I find myself with one of the campaigns I'm running coming to a close. As in close enough I can basically see the end if the PCs keep going along their current path, and we could probably hit it in one mega-long session or 2-3 regular sessions depending on productivity levels. This also means that I'm preparing encounters that will be the final encounters for the game as a whole. I've got my biggest, strongest, most capable bad guys to array against the PCs. I have all their assets, resources, and abilities. I have all their knowledge. I have their place in the lore, and how they would work. And the system we're using - D&D 5e - has a number of mechanics that could be used in their favor that would make some of the fights potential landslides.

There is only one problem: those mechanics aren't fun.



Winning Is Easy
I've said this before, but winning is easy if you're the GM. If your goal going into a fight is that the characters you control will be the last one standings, you can do that as the GM. You control the rules. You arbitrate the rule challenges. You can over-rule or change anything you want as you want it. There are rules that govern how strong the player characters can be. There is no such rule governing what you can array against them. At best you have suggested guidelines. There is no reason you can't just make a group of monsters that are mechanically identical to the PCs just with all offensive and defensive capabilities doubled or tripled or quadrupled as you desire.

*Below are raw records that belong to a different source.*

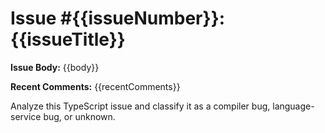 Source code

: # Issue #{{issueNumber}}: {{issueTitle}}

**Issue Body:**
{{body}}

**Recent Comments:**
{{recentComments}}

Analyze this TypeScript issue and classify it as a compiler bug, language-service bug, or unknown.
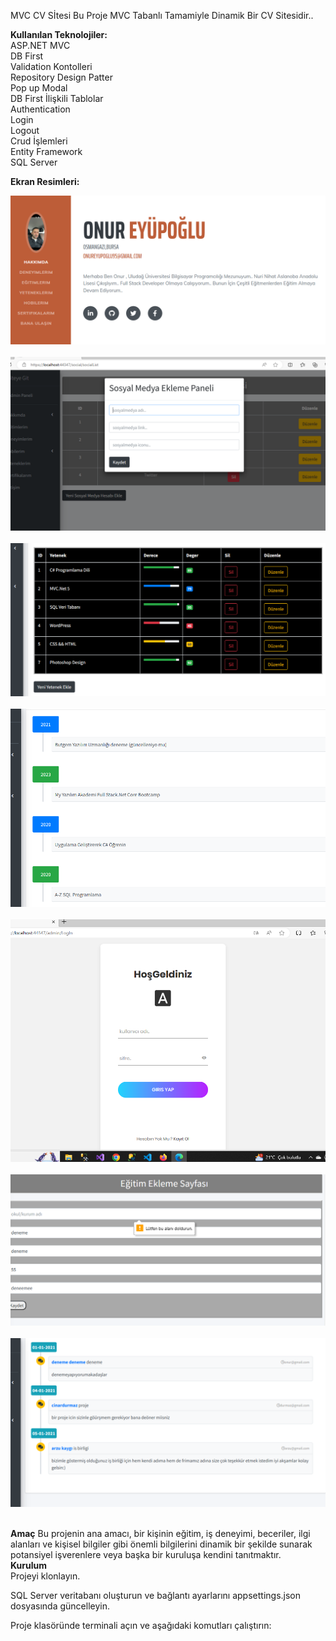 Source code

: MVC CV Sİtesi
Bu Proje MVC Tabanlı Tamamiyle Dinamik Bir CV Sitesidir.. 
<br>

**Kullanılan Teknolojiler:**<br>
ASP.NET MVC <br>
DB First<br>
Validation Kontolleri <br>
Repository Design Patter <br>
Pop up Modal <br>
DB First İlişkili Tablolar<br>
Authentication <br>
Login  <br>
Logout<br>
Crud İşlemleri <br>
Entity Framework <br>
SQL Server <br>

**Ekran Resimleri:**<br>

![](https://github.com/eyupogluuu/MvcCV/blob/master/MvcCV/projectimages/resimcvanasayfa.PNG)<br> <br>
![](https://github.com/eyupogluuu/MvcCV/blob/master/MvcCV/projectimages/popupilekleme.PNG)<br> <br>
![](https://github.com/eyupogluuu/MvcCV/blob/master/MvcCV/projectimages/derecelendirme.PNG)<br> <br>
![](https://github.com/eyupogluuu/MvcCV/blob/master/MvcCV/projectimages/yillaragorebutonrenklendirme.PNG)<br> <br>
![](https://github.com/eyupogluuu/MvcCV/blob/master/MvcCV/projectimages/login.PNG)<br> <br>
![](https://github.com/eyupogluuu/MvcCV/blob/master/MvcCV/projectimages/validationimage2.PNG)<br> <br>
![](https://github.com/eyupogluuu/MvcCV/blob/master/MvcCV/projectimages/mesajgonderimi.PNG)<br> <br>




**Amaç**
Bu projenin ana amacı, bir kişinin eğitim, iş deneyimi, beceriler, ilgi alanları ve kişisel bilgiler gibi önemli bilgilerini dinamik bir şekilde sunarak potansiyel işverenlere veya başka bir kuruluşa kendini tanıtmaktır.
<br>
**Kurulum**
<br>
Projeyi klonlayın. <br>

SQL Server veritabanı oluşturun ve bağlantı ayarlarını appsettings.json dosyasında güncelleyin.<br>

Proje klasöründe terminali açın ve aşağıdaki komutları çalıştırın:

If 'winning' the fight was the point of RPGs, there would be a lot more rules controlling what the GM can put in front of the PCs and there are games out there that do that if you want to play them.

Some Mechanics Are Fine For Players But Not For NPCs
Certain mechanics are very powerful for the utility they provide. A fireball is a big spell, but at the end of the day it is just damage. Hold Person or Banish on the other hand will not kill someone but they will take them out of the fight. Now when a PC uses an ability like banish on an NPC, and when an NPC uses banish on a PC there are different affects on the game. Most notable of these is that casting banish on a PC removes a player from the game. Casting it on an NPC removes a character from the game.

See, when you hard crowd control a PC you are not only locking down the character but you are making it so the player can no longer play the game. They become a passive witness unable to interact with the world. Even worse, they do this at a time when the game is at its slowest going. A combat round in D&D is 1 minute. It is not uncommon for it to take 30-60 minutes of real life time for that 1 minute to be resolved. And when your character is locked down for 10 rounds....that's a lot of game time you don't get to do anything with.

Now some tables are fine with these mechanics, but it is the rare player - and the rare group - that will still be having fun as they get to sit their not playing the game and watching as their friends struggle to continue a fight now a person down. Add to this that 1 PC being down means less split up of attacks, and an ability like hold person, stun, or banish is basically kicking the death spiral off nice and quick. Which just makes things even harder on the person who can do nothing but sit there and watch.

Combat can be distracting and lose players when everyone is involved. Imagine how distracting and hard to keep up it can be when you're not even in the game?

Encounters Should Be Fun
Which brings me to the crux of this. When making your encounters you should be aiming for fun. You can be challenging. You can have a real chance for the PCs to lose. But you don't want the Players to feel they never had a chance. You don't want them to feel like they got locked out of the game and couldn't do anything to help or fight.

You want them to have fun.

If they have fun, they'll be more ok with losing and even dying. If they have fun they'll remember the encounter, the enemy they fought, and the game it was in.

If they have fun, you're running a good session.

Interaction Is Fun
What makes an encounter fun? Several things, but one of the best ways I've seen to make things fun is to make them interactive. There is a reason JRPG's sometimes get panned for their combat system being 2 groups in a line taking turns hitting each other. It's not really interactive.

Play and counterplay is what you're looking for. You want characters moving around. You want to give the PCs mini puzzles and strategies they have to work out. You want to give them a reason to change their default "I walk up and stab it" to something else, and in turn you want the NPCs to react to the PCs.

Oh, and if it isn't clear: the idea here is to get your players more into the game. That means you want to leave mechanics like banish and long term hard stuns as out of it as you can. Or give the players clear ways they can unlock their friend from the stun and get them back in the game.

Focus on fun first. Then work on the challenge. Then check to make sure it is still fun.